2013-09-18 09:00:50

by Igor Gnatenko

[permalink] [raw]
Subject: [REGRESSION][BISECTED] skge: add dma_mapping check

Since 136d8f377e1575463b47840bc5f1b22d94bf8f63 commit we have kernel
panic on:
01:05.0 Ethernet controller [0200]: Marvell Technology Group Ltd.

Screen: https://www.dropbox.com/s/mu3t3wxpxbn4ou5/IMAG0507.jpg

RHBZ: https://bugzilla.redhat.com/show_bug.cgi?id=1008323


01:05.0 Ethernet controller [0200]: Marvell Technology Group Ltd.
88E8001 Gigabit Ethernet Controller [11ab:4320] (rev 13)
Subsystem: ASUSTeK Computer Inc. Marvell 88E8001 Gigabit
Ethernet Controller (Asus) [1043:811a]
Control: I/O+ Mem+ BusMaster+ SpecCycle- MemWINV+ VGASnoop-
ParErr- Stepping- SERR- FastB2B- DisINTx-
Status: Cap+ 66MHz+ UDF- FastB2B+ ParErr- DEVSEL=medium >TAbort-
<TAbort- <MAbort- >SERR- <PERR- INTx-
Latency: 64 (5750ns min, 7750ns max), Cache Line Size: 16 bytes
Interrupt: pin A routed to IRQ 21
Region 0: Memory at ddcfc000 (32-bit, non-prefetchable)
[size=16K]
Region 1: I/O ports at a800 [size=256]
Expansion ROM at ddcc0000 [disabled] [size=128K]
Capabilities: [48] Power Management version 2
Flags: PMEClk- DSI- D1+ D2+ AuxCurrent=0mA PME(D0+,D1
+,D2+,D3hot+,D3cold+)
Status: D0 NoSoftRst- PME-Enable- DSel=7 DScale=1 PME-
Capabilities: [50] Vital Product Data
Product Name: Yukon Gigabit Ethernet 10/100/1000Base-T
Adapter
Read-only fields:
[PN] Part number: Yukon 88E8001
[EC] Engineering changes: Rev. 1.3
[MN] Manufacture ID: 4d 61 72 76 65 6c 6c
[SN] Serial number: AbCdEfG000002
[CP] Extended capability: 01 10 cc 03
[RV] Reserved: checksum good, 10 byte(s)
reserved
Read/write fields:
[RW] Read-write area: 121 byte(s) free
End
Kernel driver in use: skge

--
Igor Gnatenko
Fedora release 20 (Heisenbug)
Linux 3.11.1-300.fc20.x86_64


2013-09-18 15:22:41

by Ben Hutchings

[permalink] [raw]
Subject: Re: [REGRESSION][BISECTED] skge: add dma_mapping check

On Wed, 2013-09-18 at 13:00 +0400, Igor Gnatenko wrote:
> Since 136d8f377e1575463b47840bc5f1b22d94bf8f63 commit we have kernel
> panic on:
[...]

At a first glance, it looks like this bit is wrong:

> @@ -3058,13 +3090,17 @@ static struct sk_buff *skge_rx_get(struct net_device *dev,
> if (!nskb)
> goto resubmit;
>
> + if (skge_rx_setup(skge, e, nskb, skge->rx_buf_size) < 0) {
> + dev_kfree_skb(nskb);
> + goto resubmit;
> + }
> +
> pci_unmap_single(skge->hw->pdev,
> dma_unmap_addr(e, mapaddr),
> dma_unmap_len(e, maplen),
> PCI_DMA_FROMDEVICE);
> skb = e->skb;
> prefetch(skb->data);
> - skge_rx_setup(skge, e, nskb, skge->rx_buf_size);
> }
>
> skb_put(skb, len);

That pci_unmap_single() appears to unmap the *new*, rather than old, DMA
mapping.
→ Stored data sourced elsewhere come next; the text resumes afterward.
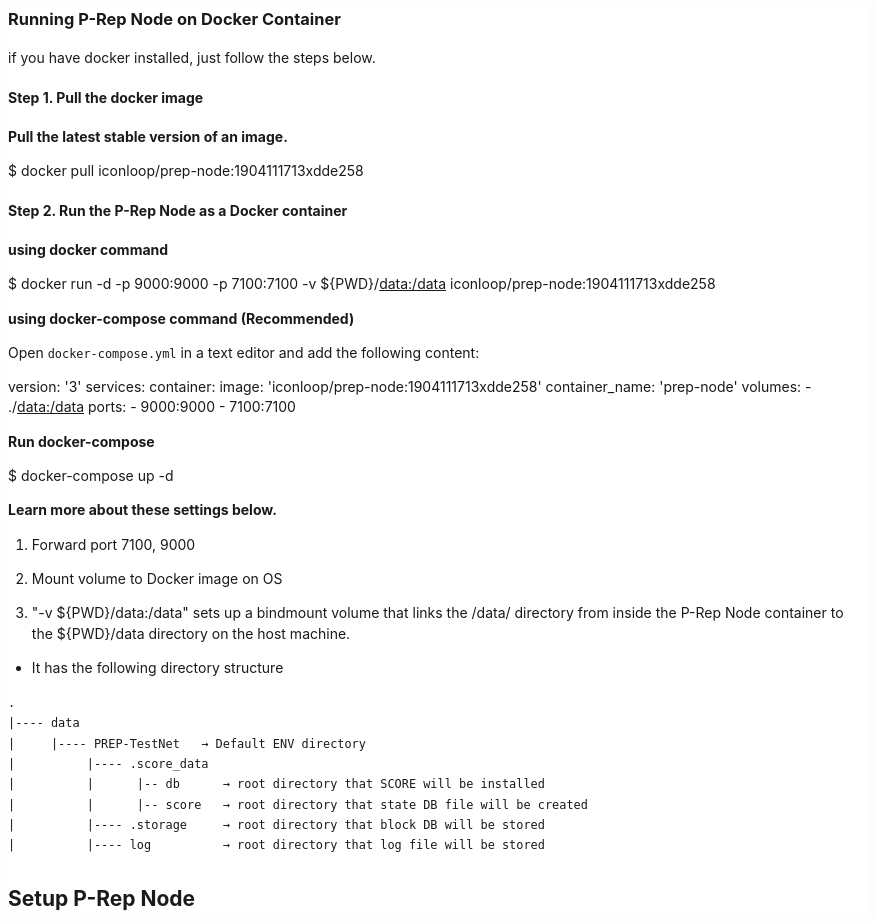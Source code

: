 ### Running P-Rep Node on Docker Container

if you have docker installed, just follow the steps below.

#### Step 1. Pull the docker image

**Pull the latest stable version of an image.**

$ docker pull iconloop/prep-node:1904111713xdde258



#### Step 2. Run the P-Rep Node as a Docker container

**using docker command**

$ docker run -d  -p 9000:9000 -p 7100:7100 -v ${PWD}/[data:/data](http://data/data) iconloop/prep-node:1904111713xdde258



**using docker-compose command (Recommended)**

Open `docker-compose.yml` in a text editor and add the following content:

version: '3' services:    container:        image: 'iconloop/prep-node:1904111713xdde258'        container_name: 'prep-node'        volumes:            - ./[data:/data](http://data/data)        ports:           - 9000:9000           - 7100:7100



**Run docker-compose**

$ docker-compose up -d



**Learn more about these settings below.**

1. Forward port 7100, 9000

2. Mount volume to Docker image on OS   

3.  "-v ${PWD}/data:/data"  sets up a bindmount volume that links the /data/ directory from inside the P-Rep Node container to the ${PWD}/data directory on the host machine.

   - It has the following directory structure

```shell
.
|---- data  
|     |---- PREP-TestNet   → Default ENV directory  
|          |---- .score_data  
|          |      |-- db      → root directory that SCORE will be installed
|          |      |-- score   → root directory that state DB file will be created
|          |---- .storage     → root directory that block DB will be stored
|          |---- log          → root directory that log file will be stored
```



## Setup P-Rep Node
I think you need to copy out the old DMA address and length
before doing skge_rx_setup().

Try it with an IOMMU in strict mode (intel_iommu=on,strict or
amd_iommu=fullflush).

Ben.

--
Ben Hutchings, Staff Engineer, Solarflare
Not speaking for my employer; that's the marketing department's job.
They asked us to note that Solarflare product names are trademarked.

2013-09-18 22:08:30

by Francois Romieu

[permalink] [raw]
Subject: Re: [REGRESSION][BISECTED] skge: add dma_mapping check

Igor Gnatenko <[email protected]> :
> Since 136d8f377e1575463b47840bc5f1b22d94bf8f63 commit we have kernel
> panic on:
> 01:05.0 Ethernet controller [0200]: Marvell Technology Group Ltd.
>
> Screen: https://www.dropbox.com/s/mu3t3wxpxbn4ou5/IMAG0507.jpg
>
> RHBZ: https://bugzilla.redhat.com/show_bug.cgi?id=1008323

Does the ugly stuff below against mainline make a difference ?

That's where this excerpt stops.